Usage: setspn [modifiers switch] [accountname]
  Where "accountname" can be the name or domain\name
  of the target computer or user account

  Edit Mode Switches:
   -R = reset HOST ServicePrincipalName
    Usage:   setspn -R accountname
   -A = add arbitrary SPN 
    Usage:   setspn -A SPN accountname
   -S = add arbitrary SPN after verifying no duplicates exist
    Usage:   setspn -S SPN accountname
   -D = delete arbitrary SPN
    Usage:   setspn -D SPN accountname
   -L = list SPNs registered to target account
    Usage:   setspn [-L] accountname  

  Edit Mode Modifiers:
   -C = specify that accountname is a computer account
   -U = specify that accountname is a user account
    Note: -C and -U are exclusive.  If neither is specified, the tool
     will interpret accountname as a computer name if such a computer
     exists, and a user name if it does not.

  Query Mode Switches:
   -Q = query for existence of SPN
    Usage:   setspn -Q SPN
   -X = search for duplicate SPNs
    Usage:   setspn -X

    Note: searching for duplicates, especially forestwide, can take
     a long period of time and a large amount of memory.  -Q will execute
     on each target domain/forest.  -X will return duplicates that exist
     across all targets.
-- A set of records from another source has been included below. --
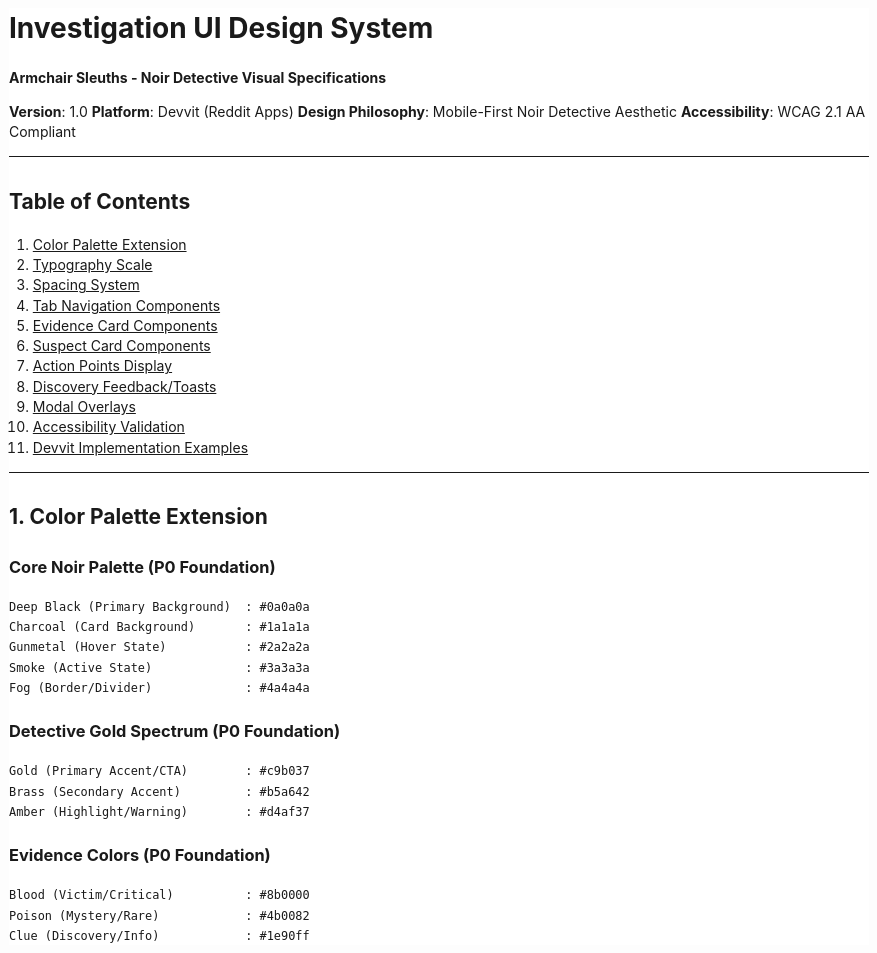 # Investigation UI Design System
**Armchair Sleuths - Noir Detective Visual Specifications**

**Version**: 1.0
**Platform**: Devvit (Reddit Apps)
**Design Philosophy**: Mobile-First Noir Detective Aesthetic
**Accessibility**: WCAG 2.1 AA Compliant

---

## Table of Contents
1. [Color Palette Extension](#1-color-palette-extension)
2. [Typography Scale](#2-typography-scale)
3. [Spacing System](#3-spacing-system)
4. [Tab Navigation Components](#4-tab-navigation-components)
5. [Evidence Card Components](#5-evidence-card-components)
6. [Suspect Card Components](#6-suspect-card-components)
7. [Action Points Display](#7-action-points-display)
8. [Discovery Feedback/Toasts](#8-discovery-feedbacktoasts)
9. [Modal Overlays](#9-modal-overlays)
10. [Accessibility Validation](#10-accessibility-validation)
11. [Devvit Implementation Examples](#11-devvit-implementation-examples)

---

## 1. Color Palette Extension

### Core Noir Palette (P0 Foundation)
```
Deep Black (Primary Background)  : #0a0a0a
Charcoal (Card Background)       : #1a1a1a
Gunmetal (Hover State)           : #2a2a2a
Smoke (Active State)             : #3a3a3a
Fog (Border/Divider)             : #4a4a4a
```

### Detective Gold Spectrum (P0 Foundation)
```
Gold (Primary Accent/CTA)        : #c9b037
Brass (Secondary Accent)         : #b5a642
Amber (Highlight/Warning)        : #d4af37
```

### Evidence Colors (P0 Foundation)
```
Blood (Victim/Critical)          : #8b0000
Poison (Mystery/Rare)            : #4b0082
Clue (Discovery/Info)            : #1e90ff
```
SPNs are not required to be unique across forests,
     but duplicates can cause authentication issues when authenticating
     cross-forest.

  Query Mode Modifiers:
   -P = suppresses progress to the console and can be used when redirecting
    output to a file or when used in an unattended script.  There will be no
    output until the command is complete.
   -F = perform queries at the forest, rather than domain level
   -T = perform query on the specified domain or forest (when -F is also used)
    Usage:   setspn -T domain (switches and other parameters)
     "" or * can be used to indicate the current domain or forest.

    Note: these modifiers can be used with the -S switch in order to specify
     where the check for duplicates should be performed before adding the SPN.
    Note: -T can be specified multiple times.

Examples:
setspn -R daserver1
   It will register SPN "HOST/daserver1" and "HOST/{DNS of daserver1}"
setspn -A http/daserver daserver1
   It will register SPN "http/daserver" for computer "daserver1"
setspn -D http/daserver daserver1
   It will delete SPN "http/daserver" for computer "daserver1"
setspn -F -S http/daserver daserver1
   It will register SPN "http/daserver" for computer "daserver1 if no such SPN exists in the forest
setspn -U -A http/daserver dauser
   It will register SPN "http/daserver" for user account "dauser"
setspn -T * -T foo -X
   It will report all duplicate registration of SPNs in this domain and foo
setspn -T foo -F -Q */daserver
   It will find all SPNs of the form */daserver registered in the forest to which foo belongs

A little bit longer than the old list, huh?  :)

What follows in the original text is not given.